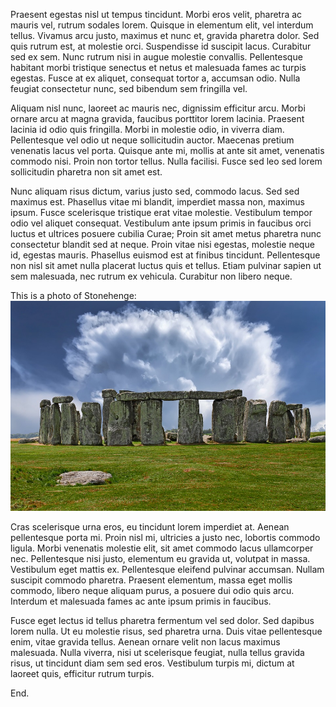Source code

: Praesent egestas nisl ut tempus tincidunt. Morbi eros velit, pharetra ac mauris vel, rutrum sodales lorem. Quisque in elementum elit, vel interdum tellus. Vivamus arcu justo, maximus et nunc et, gravida pharetra dolor. Sed quis rutrum est, at molestie orci. Suspendisse id suscipit lacus. Curabitur sed ex sem. Nunc rutrum nisi in augue molestie convallis. Pellentesque habitant morbi tristique senectus et netus et malesuada fames ac turpis egestas. Fusce at ex aliquet, consequat tortor a, accumsan odio. Nulla feugiat consectetur nunc, sed bibendum sem fringilla vel.

Aliquam nisl nunc, laoreet ac mauris nec, dignissim efficitur arcu. Morbi ornare arcu at magna gravida, faucibus porttitor lorem lacinia. Praesent lacinia id odio quis fringilla. Morbi in molestie odio, in viverra diam. Pellentesque vel odio ut neque sollicitudin auctor. Maecenas pretium venenatis lacus vel porta. Quisque ante mi, mollis at ante sit amet, venenatis commodo nisi. Proin non tortor tellus. Nulla facilisi. Fusce sed leo sed lorem sollicitudin pharetra non sit amet est.

Nunc aliquam risus dictum, varius justo sed, commodo lacus. Sed sed maximus est. Phasellus vitae mi blandit, imperdiet massa non, maximus ipsum. Fusce scelerisque tristique erat vitae molestie. Vestibulum tempor odio vel aliquet consequat. Vestibulum ante ipsum primis in faucibus orci luctus et ultrices posuere cubilia Curae; Proin sit amet metus pharetra nunc consectetur blandit sed at neque. Proin vitae nisi egestas, molestie neque id, egestas mauris. Phasellus euismod est at finibus tincidunt. Pellentesque non nisl sit amet nulla placerat luctus quis et tellus. Etiam pulvinar sapien ut sem malesuada, nec rutrum ex vehicula. Curabitur non libero neque.

This is a photo of Stonehenge:  
![Badger](./assets/images/stonehenge-2287980_960_720.jpg "Stonehenge")  

Cras scelerisque urna eros, eu tincidunt lorem imperdiet at. Aenean pellentesque porta mi. Proin nisl mi, ultricies a justo nec, lobortis commodo ligula. Morbi venenatis molestie elit, sit amet commodo lacus ullamcorper nec. Pellentesque nisi justo, elementum eu gravida ut, volutpat in massa. Vestibulum eget mattis ex. Pellentesque eleifend pulvinar accumsan. Nullam suscipit commodo pharetra. Praesent elementum, massa eget mollis commodo, libero neque aliquam purus, a posuere dui odio quis arcu. Interdum et malesuada fames ac ante ipsum primis in faucibus.

Fusce eget lectus id tellus pharetra fermentum vel sed dolor. Sed dapibus lorem nulla. Ut eu molestie risus, sed pharetra urna. Duis vitae pellentesque enim, vitae gravida tellus. Aenean ornare velit non lacus maximus malesuada. Nulla viverra, nisi ut scelerisque feugiat, nulla tellus gravida risus, ut tincidunt diam sem sed eros. Vestibulum turpis mi, dictum at laoreet quis, efficitur rutrum turpis.

End.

Exercise ▸ If a record holds a picture, leave the picture out and print everything else exactly.

Solution for this problem ▸
Source code

: Praesent egestas nisl ut tempus tincidunt. Morbi eros velit, pharetra ac mauris vel, rutrum sodales lorem. Quisque in elementum elit, vel interdum tellus. Vivamus arcu justo, maximus et nunc et, gravida pharetra dolor. Sed quis rutrum est, at molestie orci. Suspendisse id suscipit lacus. Curabitur sed ex sem. Nunc rutrum nisi in augue molestie convallis. Pellentesque habitant morbi tristique senectus et netus et malesuada fames ac turpis egestas. Fusce at ex aliquet, consequat tortor a, accumsan odio. Nulla feugiat consectetur nunc, sed bibendum sem fringilla vel.

Aliquam nisl nunc, laoreet ac mauris nec, dignissim efficitur arcu. Morbi ornare arcu at magna gravida, faucibus porttitor lorem lacinia. Praesent lacinia id odio quis fringilla. Morbi in molestie odio, in viverra diam. Pellentesque vel odio ut neque sollicitudin auctor. Maecenas pretium venenatis lacus vel porta. Quisque ante mi, mollis at ante sit amet, venenatis commodo nisi. Proin non tortor tellus. Nulla facilisi. Fusce sed leo sed lorem sollicitudin pharetra non sit amet est.

Nunc aliquam risus dictum, varius justo sed, commodo lacus. Sed sed maximus est. Phasellus vitae mi blandit, imperdiet massa non, maximus ipsum. Fusce scelerisque tristique erat vitae molestie. Vestibulum tempor odio vel aliquet consequat. Vestibulum ante ipsum primis in faucibus orci luctus et ultrices posuere cubilia Curae; Proin sit amet metus pharetra nunc consectetur blandit sed at neque. Proin vitae nisi egestas, molestie neque id, egestas mauris. Phasellus euismod est at finibus tincidunt. Pellentesque non nisl sit amet nulla placerat luctus quis et tellus. Etiam pulvinar sapien ut sem malesuada, nec rutrum ex vehicula. Curabitur non libero neque.

This is a photo of Stonehenge:  
![Badger](./assets/images/stonehenge-2287980_960_720.jpg "Stonehenge")  

Cras scelerisque urna eros, eu tincidunt lorem imperdiet at. Aenean pellentesque porta mi. Proin nisl mi, ultricies a justo nec, lobortis commodo ligula. Morbi venenatis molestie elit, sit amet commodo lacus ullamcorper nec. Pellentesque nisi justo, elementum eu gravida ut, volutpat in massa. Vestibulum eget mattis ex. Pellentesque eleifend pulvinar accumsan. Nullam suscipit commodo pharetra. Praesent elementum, massa eget mollis commodo, libero neque aliquam purus, a posuere dui odio quis arcu. Interdum et malesuada fames ac ante ipsum primis in faucibus.

Fusce eget lectus id tellus pharetra fermentum vel sed dolor. Sed dapibus lorem nulla. Ut eu molestie risus, sed pharetra urna. Duis vitae pellentesque enim, vitae gravida tellus. Aenean ornare velit non lacus maximus malesuada. Nulla viverra, nisi ut scelerisque feugiat, nulla tellus gravida risus, ut tincidunt diam sem sed eros. Vestibulum turpis mi, dictum at laoreet quis, efficitur rutrum turpis.

End.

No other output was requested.